In the entries that follow, how many lines include the string "documentclass"? The answer is the number only.

___ INPUT

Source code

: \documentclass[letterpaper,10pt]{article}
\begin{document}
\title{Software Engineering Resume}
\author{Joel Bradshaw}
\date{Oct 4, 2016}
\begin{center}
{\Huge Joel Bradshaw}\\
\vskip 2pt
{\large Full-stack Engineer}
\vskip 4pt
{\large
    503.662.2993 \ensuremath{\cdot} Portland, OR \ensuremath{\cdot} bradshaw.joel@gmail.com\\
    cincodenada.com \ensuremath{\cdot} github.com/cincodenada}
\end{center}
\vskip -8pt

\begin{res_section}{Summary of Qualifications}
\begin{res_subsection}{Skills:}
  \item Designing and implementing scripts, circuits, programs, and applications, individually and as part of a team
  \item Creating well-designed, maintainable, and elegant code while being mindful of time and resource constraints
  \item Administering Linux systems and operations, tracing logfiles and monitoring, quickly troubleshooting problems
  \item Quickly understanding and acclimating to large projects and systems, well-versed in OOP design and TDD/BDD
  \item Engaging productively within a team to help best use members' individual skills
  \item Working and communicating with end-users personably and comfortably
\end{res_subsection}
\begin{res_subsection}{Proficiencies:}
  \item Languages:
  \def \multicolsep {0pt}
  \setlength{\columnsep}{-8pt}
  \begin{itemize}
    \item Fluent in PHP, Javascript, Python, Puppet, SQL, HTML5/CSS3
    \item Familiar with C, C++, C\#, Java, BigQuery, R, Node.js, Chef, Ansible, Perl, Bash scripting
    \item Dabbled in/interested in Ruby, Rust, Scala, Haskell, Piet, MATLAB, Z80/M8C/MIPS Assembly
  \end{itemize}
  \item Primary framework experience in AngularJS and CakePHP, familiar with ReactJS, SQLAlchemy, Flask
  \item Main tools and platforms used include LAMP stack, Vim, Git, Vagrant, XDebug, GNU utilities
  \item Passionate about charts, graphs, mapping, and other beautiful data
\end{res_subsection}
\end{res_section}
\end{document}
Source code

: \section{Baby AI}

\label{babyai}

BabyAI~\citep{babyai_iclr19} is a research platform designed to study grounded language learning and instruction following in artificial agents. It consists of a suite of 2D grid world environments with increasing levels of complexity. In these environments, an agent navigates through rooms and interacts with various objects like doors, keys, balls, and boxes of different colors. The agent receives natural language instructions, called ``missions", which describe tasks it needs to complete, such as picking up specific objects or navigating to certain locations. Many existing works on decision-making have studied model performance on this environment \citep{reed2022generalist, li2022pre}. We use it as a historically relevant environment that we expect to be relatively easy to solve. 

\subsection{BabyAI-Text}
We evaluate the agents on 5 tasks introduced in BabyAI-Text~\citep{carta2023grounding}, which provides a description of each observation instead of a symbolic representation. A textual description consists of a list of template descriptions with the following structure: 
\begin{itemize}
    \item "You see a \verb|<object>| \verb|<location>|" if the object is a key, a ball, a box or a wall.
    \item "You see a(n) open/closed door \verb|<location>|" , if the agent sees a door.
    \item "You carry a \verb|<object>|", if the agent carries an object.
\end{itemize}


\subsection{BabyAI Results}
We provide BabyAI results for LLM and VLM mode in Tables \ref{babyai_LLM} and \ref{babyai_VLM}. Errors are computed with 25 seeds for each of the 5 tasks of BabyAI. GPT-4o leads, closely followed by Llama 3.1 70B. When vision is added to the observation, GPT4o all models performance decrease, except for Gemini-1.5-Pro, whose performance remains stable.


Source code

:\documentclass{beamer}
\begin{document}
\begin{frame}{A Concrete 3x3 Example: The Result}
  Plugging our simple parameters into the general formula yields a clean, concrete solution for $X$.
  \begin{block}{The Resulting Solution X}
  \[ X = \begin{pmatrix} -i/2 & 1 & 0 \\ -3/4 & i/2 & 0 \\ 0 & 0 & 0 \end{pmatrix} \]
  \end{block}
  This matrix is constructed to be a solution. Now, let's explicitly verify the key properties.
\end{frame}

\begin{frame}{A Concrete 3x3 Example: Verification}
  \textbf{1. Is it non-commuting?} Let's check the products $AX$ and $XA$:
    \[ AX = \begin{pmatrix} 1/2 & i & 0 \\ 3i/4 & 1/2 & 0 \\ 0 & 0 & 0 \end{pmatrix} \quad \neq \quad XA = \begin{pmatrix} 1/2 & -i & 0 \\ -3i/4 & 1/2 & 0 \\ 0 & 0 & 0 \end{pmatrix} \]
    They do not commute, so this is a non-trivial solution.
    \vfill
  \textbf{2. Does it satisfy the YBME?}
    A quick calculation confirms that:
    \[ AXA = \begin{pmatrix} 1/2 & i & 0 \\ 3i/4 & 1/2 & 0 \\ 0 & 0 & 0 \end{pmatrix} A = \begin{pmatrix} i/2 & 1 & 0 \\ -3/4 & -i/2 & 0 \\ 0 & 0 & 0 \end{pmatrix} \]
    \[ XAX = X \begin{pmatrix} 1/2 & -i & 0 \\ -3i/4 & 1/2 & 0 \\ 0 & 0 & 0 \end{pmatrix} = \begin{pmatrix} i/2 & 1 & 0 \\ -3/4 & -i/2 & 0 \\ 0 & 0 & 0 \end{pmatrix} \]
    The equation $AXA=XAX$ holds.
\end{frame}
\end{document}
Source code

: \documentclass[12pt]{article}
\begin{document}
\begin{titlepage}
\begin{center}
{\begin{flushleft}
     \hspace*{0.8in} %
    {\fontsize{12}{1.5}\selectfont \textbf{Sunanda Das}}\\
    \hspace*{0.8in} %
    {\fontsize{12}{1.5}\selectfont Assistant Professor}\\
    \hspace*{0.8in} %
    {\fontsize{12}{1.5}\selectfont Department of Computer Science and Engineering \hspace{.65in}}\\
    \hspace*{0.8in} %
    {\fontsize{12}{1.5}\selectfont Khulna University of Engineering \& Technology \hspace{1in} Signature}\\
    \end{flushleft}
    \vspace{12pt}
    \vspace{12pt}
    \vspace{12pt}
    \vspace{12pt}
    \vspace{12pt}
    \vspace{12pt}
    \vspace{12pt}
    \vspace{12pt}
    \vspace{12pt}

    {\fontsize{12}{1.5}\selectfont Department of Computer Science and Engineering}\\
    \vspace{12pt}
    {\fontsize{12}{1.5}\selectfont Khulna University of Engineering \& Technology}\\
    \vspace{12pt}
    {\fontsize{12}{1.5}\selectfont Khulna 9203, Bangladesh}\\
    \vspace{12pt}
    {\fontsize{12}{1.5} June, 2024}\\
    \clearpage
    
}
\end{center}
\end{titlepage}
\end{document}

______

YOUR RESPONSE: 3